_WHAT THE TASK ASKS_
The answer is every line of the records that holds the word "format", copied in full.

EXTRACTED ENTRIES Start Marker

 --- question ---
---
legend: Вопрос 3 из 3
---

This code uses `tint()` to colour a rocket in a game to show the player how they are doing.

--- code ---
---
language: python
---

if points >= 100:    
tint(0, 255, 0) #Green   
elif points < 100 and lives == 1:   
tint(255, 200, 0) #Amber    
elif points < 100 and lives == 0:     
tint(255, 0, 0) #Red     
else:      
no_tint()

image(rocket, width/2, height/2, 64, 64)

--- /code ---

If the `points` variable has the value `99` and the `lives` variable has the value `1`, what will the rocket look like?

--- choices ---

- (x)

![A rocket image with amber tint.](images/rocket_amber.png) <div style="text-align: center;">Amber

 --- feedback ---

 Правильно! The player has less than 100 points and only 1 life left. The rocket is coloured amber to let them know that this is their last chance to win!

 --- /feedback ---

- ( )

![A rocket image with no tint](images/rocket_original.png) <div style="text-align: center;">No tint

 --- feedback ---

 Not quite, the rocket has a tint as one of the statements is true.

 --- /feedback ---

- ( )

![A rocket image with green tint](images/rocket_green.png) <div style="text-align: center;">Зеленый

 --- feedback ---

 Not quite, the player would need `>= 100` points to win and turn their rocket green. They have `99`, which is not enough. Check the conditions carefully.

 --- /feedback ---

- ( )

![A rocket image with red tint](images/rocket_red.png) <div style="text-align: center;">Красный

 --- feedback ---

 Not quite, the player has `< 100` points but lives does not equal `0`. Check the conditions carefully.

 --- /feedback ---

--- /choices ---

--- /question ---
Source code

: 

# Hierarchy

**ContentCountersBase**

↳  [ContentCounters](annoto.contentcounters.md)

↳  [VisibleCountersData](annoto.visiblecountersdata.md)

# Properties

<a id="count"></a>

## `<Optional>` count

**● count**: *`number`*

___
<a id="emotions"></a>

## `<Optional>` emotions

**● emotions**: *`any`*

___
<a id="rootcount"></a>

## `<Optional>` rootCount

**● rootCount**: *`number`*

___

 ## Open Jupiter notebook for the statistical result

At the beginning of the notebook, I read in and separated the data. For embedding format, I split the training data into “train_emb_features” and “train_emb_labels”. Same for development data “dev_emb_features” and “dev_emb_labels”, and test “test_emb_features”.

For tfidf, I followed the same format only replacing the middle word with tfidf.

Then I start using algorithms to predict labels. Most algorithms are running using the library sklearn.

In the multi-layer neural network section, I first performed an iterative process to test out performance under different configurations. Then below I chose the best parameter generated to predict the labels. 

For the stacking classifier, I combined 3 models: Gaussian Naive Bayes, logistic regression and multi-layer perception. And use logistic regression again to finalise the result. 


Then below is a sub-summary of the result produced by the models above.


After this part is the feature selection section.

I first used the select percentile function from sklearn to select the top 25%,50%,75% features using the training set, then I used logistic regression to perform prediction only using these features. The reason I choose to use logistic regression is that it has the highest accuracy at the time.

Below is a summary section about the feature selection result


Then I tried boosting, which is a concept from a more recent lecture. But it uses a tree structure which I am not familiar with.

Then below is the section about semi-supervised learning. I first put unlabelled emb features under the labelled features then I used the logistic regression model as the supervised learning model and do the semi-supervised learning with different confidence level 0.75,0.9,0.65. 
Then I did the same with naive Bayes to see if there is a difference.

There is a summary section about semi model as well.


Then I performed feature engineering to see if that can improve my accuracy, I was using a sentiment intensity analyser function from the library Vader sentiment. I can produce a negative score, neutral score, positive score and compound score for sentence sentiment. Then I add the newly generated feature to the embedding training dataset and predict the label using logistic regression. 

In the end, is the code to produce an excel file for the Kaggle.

EXTRACTED ENTRIES End Marker

_SOLUTION_
At the beginning of the notebook, I read in and separated the data. For embedding format, I split the training data into “train_emb_features” and “train_emb_labels”. Same for development data “dev_emb_features” and “dev_emb_labels”, and test “test_emb_features”.
For tfidf, I followed the same format only replacing the middle word with tfidf.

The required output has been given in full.